Exercise goal: Which lines hold the word "Email"? Copy each of them from the material.

Record set:
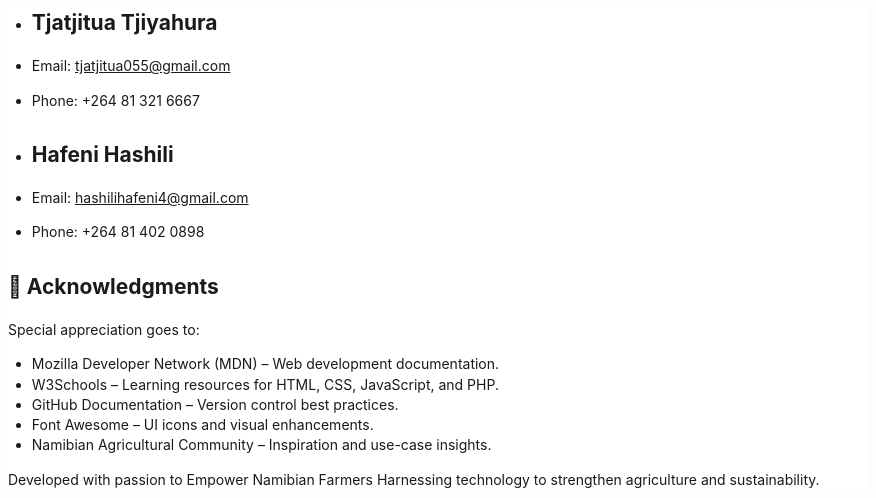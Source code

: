 - ## Tjatjitua Tjiyahura
- Email: tjatjitua055@gmail.com
- Phone: +264 81 321 6667

- ## Hafeni Hashili
- Email: hashilihafeni4@gmail.com
- Phone: +264 81 402 0898

## 🙏 Acknowledgments

Special appreciation goes to:

- Mozilla Developer Network (MDN) – Web development documentation.
- W3Schools – Learning resources for HTML, CSS, JavaScript, and PHP.
- GitHub Documentation – Version control best practices.
- Font Awesome – UI icons and visual enhancements.
- Namibian Agricultural Community – Inspiration and use-case insights.

Developed with passion to Empower Namibian Farmers
Harnessing technology to strengthen agriculture and sustainability.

Output for this exercise:
- Email: tjatjitua055@gmail.com
- Email: hashilihafeni4@gmail.com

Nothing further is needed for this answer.